Selection of clones was performed in E. coli DH5α, Arthrobacter sp. selleck chemicals 68b and Rhodococcus sp. SQ1
bacteria, which could not utilize 2-hydroxypyridine. E. coli DH5α cells were transformed by ligation mixtures, and kanamycin-resistant clones were grown on NA plates supplemented with IPTG and 2-hydroxypyridine. As the visual inspection of plates did not reveal any coloured colonies, all clones were harvested from agar plates and pooled. The mixture of the recombinant plasmids was isolated and consequently used to transform Arthrobacter sp. 68b and Rhodococcus sp. SQ1 bacteria.
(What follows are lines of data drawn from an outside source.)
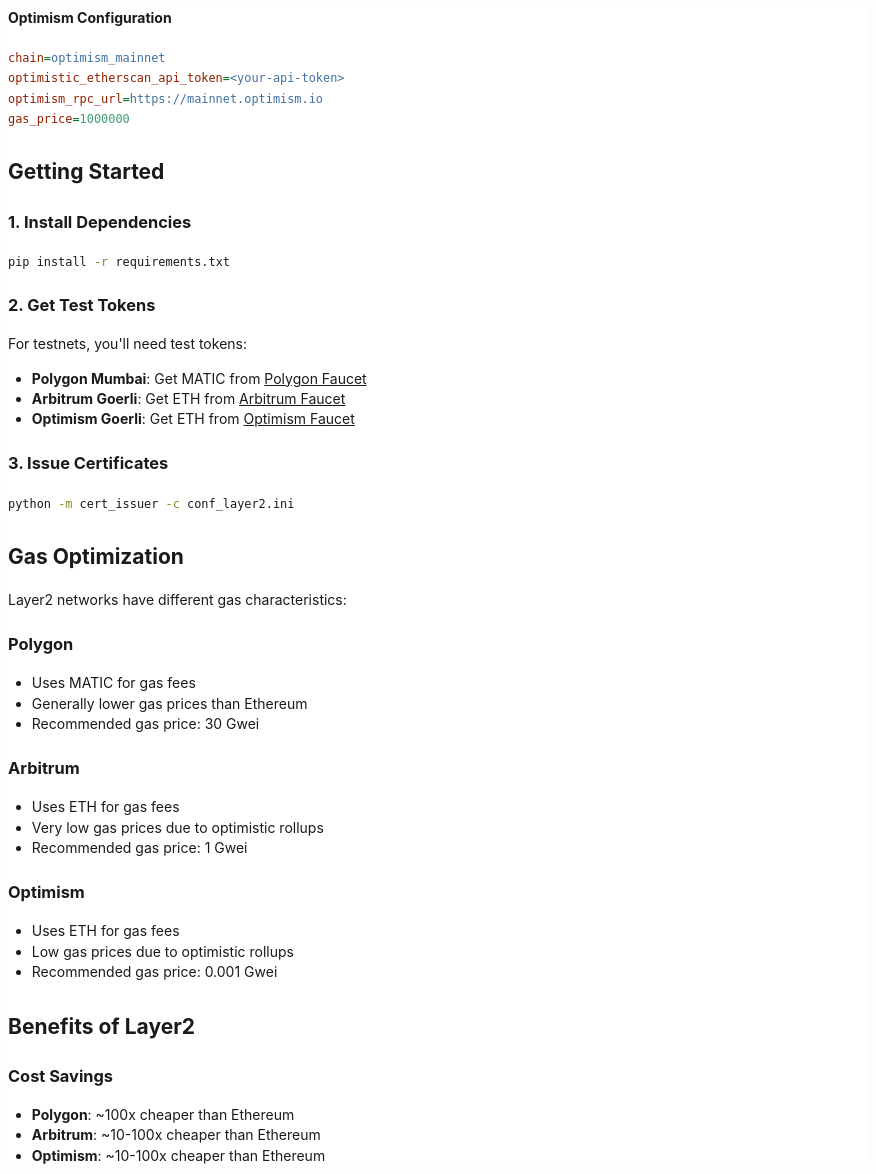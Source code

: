 #### Optimism Configuration
```ini
chain=optimism_mainnet
optimistic_etherscan_api_token=<your-api-token>
optimism_rpc_url=https://mainnet.optimism.io
gas_price=1000000
```

## Getting Started

### 1. Install Dependencies
```bash
pip install -r requirements.txt
```

### 2. Get Test Tokens
For testnets, you'll need test tokens:
- **Polygon Mumbai**: Get MATIC from [Polygon Faucet](https://faucet.polygon.technology/)
- **Arbitrum Goerli**: Get ETH from [Arbitrum Faucet](https://goerlifaucet.com/)
- **Optimism Goerli**: Get ETH from [Optimism Faucet](https://optimism.io/faucet)

### 3. Issue Certificates
```bash
python -m cert_issuer -c conf_layer2.ini
```

## Gas Optimization

Layer2 networks have different gas characteristics:

### Polygon
- Uses MATIC for gas fees
- Generally lower gas prices than Ethereum
- Recommended gas price: 30 Gwei

### Arbitrum
- Uses ETH for gas fees
- Very low gas prices due to optimistic rollups
- Recommended gas price: 1 Gwei

### Optimism
- Uses ETH for gas fees
- Low gas prices due to optimistic rollups
- Recommended gas price: 0.001 Gwei

## Benefits of Layer2

### Cost Savings
- **Polygon**: ~100x cheaper than Ethereum
- **Arbitrum**: ~10-100x cheaper than Ethereum
- **Optimism**: ~10-100x cheaper than Ethereum
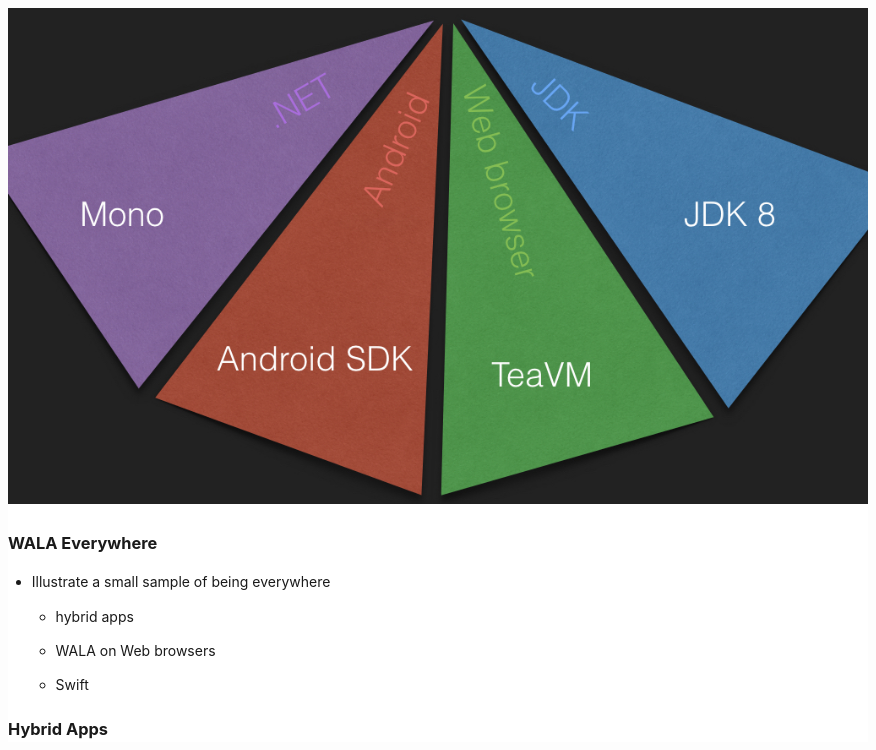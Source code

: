 <img src="/images/WalaEverywhere/WalaEverywhere.002.jpeg" style="border-width: 0px;"/>
</section>

<section markdown="1">
<h3>WALA Everywhere</h3>

* Illustrate a small sample of being everywhere

  * hybrid apps

  * WALA on Web browsers

  * Swift

</section>

<section>
<h3>Hybrid Apps</h3>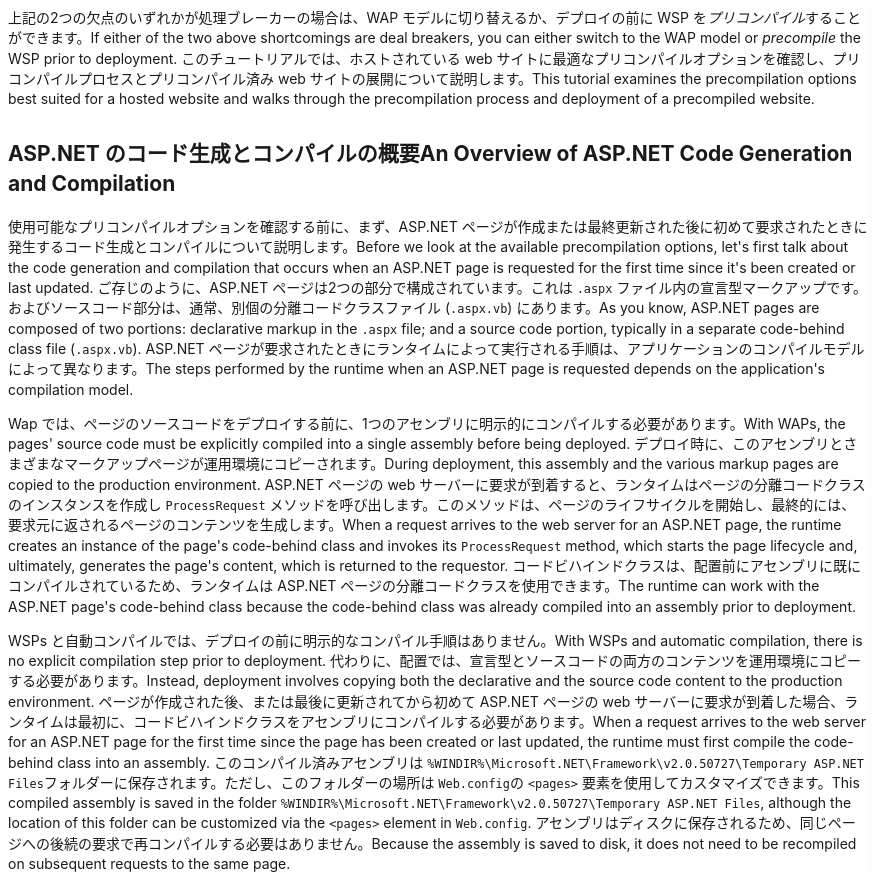 <span data-ttu-id="745a1-125">上記の2つの欠点のいずれかが処理ブレーカーの場合は、WAP モデルに切り替えるか、デプロイの前に WSP を*プリコンパイル*することができます。</span><span class="sxs-lookup"><span data-stu-id="745a1-125">If either of the two above shortcomings are deal breakers, you can either switch to the WAP model or *precompile* the WSP prior to deployment.</span></span> <span data-ttu-id="745a1-126">このチュートリアルでは、ホストされている web サイトに最適なプリコンパイルオプションを確認し、プリコンパイルプロセスとプリコンパイル済み web サイトの展開について説明します。</span><span class="sxs-lookup"><span data-stu-id="745a1-126">This tutorial examines the precompilation options best suited for a hosted website and walks through the precompilation process and deployment of a precompiled website.</span></span>

## <a name="an-overview-of-aspnet-code-generation-and-compilation"></a><span data-ttu-id="745a1-127">ASP.NET のコード生成とコンパイルの概要</span><span class="sxs-lookup"><span data-stu-id="745a1-127">An Overview of ASP.NET Code Generation and Compilation</span></span>

<span data-ttu-id="745a1-128">使用可能なプリコンパイルオプションを確認する前に、まず、ASP.NET ページが作成または最終更新された後に初めて要求されたときに発生するコード生成とコンパイルについて説明します。</span><span class="sxs-lookup"><span data-stu-id="745a1-128">Before we look at the available precompilation options, let's first talk about the code generation and compilation that occurs when an ASP.NET page is requested for the first time since it's been created or last updated.</span></span> <span data-ttu-id="745a1-129">ご存じのように、ASP.NET ページは2つの部分で構成されています。これは `.aspx` ファイル内の宣言型マークアップです。およびソースコード部分は、通常、別個の分離コードクラスファイル (`.aspx.vb`) にあります。</span><span class="sxs-lookup"><span data-stu-id="745a1-129">As you know, ASP.NET pages are composed of two portions: declarative markup in the `.aspx` file; and a source code portion, typically in a separate code-behind class file (`.aspx.vb`).</span></span> <span data-ttu-id="745a1-130">ASP.NET ページが要求されたときにランタイムによって実行される手順は、アプリケーションのコンパイルモデルによって異なります。</span><span class="sxs-lookup"><span data-stu-id="745a1-130">The steps performed by the runtime when an ASP.NET page is requested depends on the application's compilation model.</span></span>

<span data-ttu-id="745a1-131">Wap では、ページのソースコードをデプロイする前に、1つのアセンブリに明示的にコンパイルする必要があります。</span><span class="sxs-lookup"><span data-stu-id="745a1-131">With WAPs, the pages' source code must be explicitly compiled into a single assembly before being deployed.</span></span> <span data-ttu-id="745a1-132">デプロイ時に、このアセンブリとさまざまなマークアップページが運用環境にコピーされます。</span><span class="sxs-lookup"><span data-stu-id="745a1-132">During deployment, this assembly and the various markup pages are copied to the production environment.</span></span> <span data-ttu-id="745a1-133">ASP.NET ページの web サーバーに要求が到着すると、ランタイムはページの分離コードクラスのインスタンスを作成し `ProcessRequest` メソッドを呼び出します。このメソッドは、ページのライフサイクルを開始し、最終的には、要求元に返されるページのコンテンツを生成します。</span><span class="sxs-lookup"><span data-stu-id="745a1-133">When a request arrives to the web server for an ASP.NET page, the runtime creates an instance of the page's code-behind class and invokes its `ProcessRequest` method, which starts the page lifecycle and, ultimately, generates the page's content, which is returned to the requestor.</span></span> <span data-ttu-id="745a1-134">コードビハインドクラスは、配置前にアセンブリに既にコンパイルされているため、ランタイムは ASP.NET ページの分離コードクラスを使用できます。</span><span class="sxs-lookup"><span data-stu-id="745a1-134">The runtime can work with the ASP.NET page's code-behind class because the code-behind class was already compiled into an assembly prior to deployment.</span></span>

<span data-ttu-id="745a1-135">WSPs と自動コンパイルでは、デプロイの前に明示的なコンパイル手順はありません。</span><span class="sxs-lookup"><span data-stu-id="745a1-135">With WSPs and automatic compilation, there is no explicit compilation step prior to deployment.</span></span> <span data-ttu-id="745a1-136">代わりに、配置では、宣言型とソースコードの両方のコンテンツを運用環境にコピーする必要があります。</span><span class="sxs-lookup"><span data-stu-id="745a1-136">Instead, deployment involves copying both the declarative and the source code content to the production environment.</span></span> <span data-ttu-id="745a1-137">ページが作成された後、または最後に更新されてから初めて ASP.NET ページの web サーバーに要求が到着した場合、ランタイムは最初に、コードビハインドクラスをアセンブリにコンパイルする必要があります。</span><span class="sxs-lookup"><span data-stu-id="745a1-137">When a request arrives to the web server for an ASP.NET page for the first time since the page has been created or last updated, the runtime must first compile the code-behind class into an assembly.</span></span> <span data-ttu-id="745a1-138">このコンパイル済みアセンブリは `%WINDIR%\Microsoft.NET\Framework\v2.0.50727\Temporary ASP.NET Files`フォルダーに保存されます。ただし、このフォルダーの場所は `Web.config`の `<pages>` 要素を使用してカスタマイズできます。</span><span class="sxs-lookup"><span data-stu-id="745a1-138">This compiled assembly is saved in the folder `%WINDIR%\Microsoft.NET\Framework\v2.0.50727\Temporary ASP.NET Files`, although the location of this folder can be customized via the `<pages>` element in `Web.config`.</span></span> <span data-ttu-id="745a1-139">アセンブリはディスクに保存されるため、同じページへの後続の要求で再コンパイルする必要はありません。</span><span class="sxs-lookup"><span data-stu-id="745a1-139">Because the assembly is saved to disk, it does not need to be recompiled on subsequent requests to the same page.</span></span>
A single clone (from ca 4000 clones) was selected on the NA medium supplemented with kanamycin and 2-hydroxypyridine by screening for pigment production. The pHYP1 plasmid containing a 6-kb DNA insert was isolated from the blue pigment producing clone of Rhodococcus sp. SQ1. Sequence analysis of the cloned 6-kb DNA fragment from pHYP1 revealed eight putative ORFs (Fig. 4). Six of them shared the significant (71–87%) sequence homology with hypothetical proteins of the pSI-1 plasmid from Arthrobacter sp. AK-1 (Jerke et al., 2008). Moreover, an identical arrangement of ORFs in both plasmids was observed. The predicted functions of ORFs from pHYP1 are presented in Table 2. New cryptic plasmid, not related to known arthrobacterial
ones, was isolated from A. rhombi PRH1. A conserved sequence found at 45 bp upstream of the repA gene showed remarkable homology to the typical ColE2-type ori (Leret et al., 1998; Yagura et al., 2006). The predicted minimal replication operon of pPRH consisted of repAB genes, which is in accordance with the previous findings that both repA PD0325901 clinical trial and repB are required for replication of pAL5000 (Stolt & Stoker, 1996a), pFAJ2600 (De Mot et al., 1997), pBLA8 (Leret et al., 1998) and pCASE1 (Tsuchida et al., 2009). All these results supported the conclusion that pPRH is a member of the pAL5000 subfamily of ColE2 family (Stolt & Stoker, 1996a), plasmids belonging to the theta replication C
class (Bruand et al., 1993). Usually, repB is located downstream and overlaps with repA of these plasmids, suggesting that both of these genes form an operon. Correspondingly, the start codon of repB in pPRH overlaps with the stop Carteolol HCl codon of the repA by one nucleotide. A putative rep operon in pPRH may also include ORF4, which overlaps with repB and encodes a hypothetical protein. The function of ORF4 in the plasmid replication and/or maintenance remains unclear. Phylogenetic analysis of RepA and RepB of pPRH showed that they formed a distinct branch on phylogenetic tree suggesting their evident divergence from homologous proteins (Fig. 2a,b). Two putative conserved domains related replicase and primase, respectively, were detected in RepA from pPRH, which is a common structural feature of other RepA proteins associated with theta replication (De Mot et al., 1997; Leret et al., 1998; Sekine et al., 2006; Matsui et al.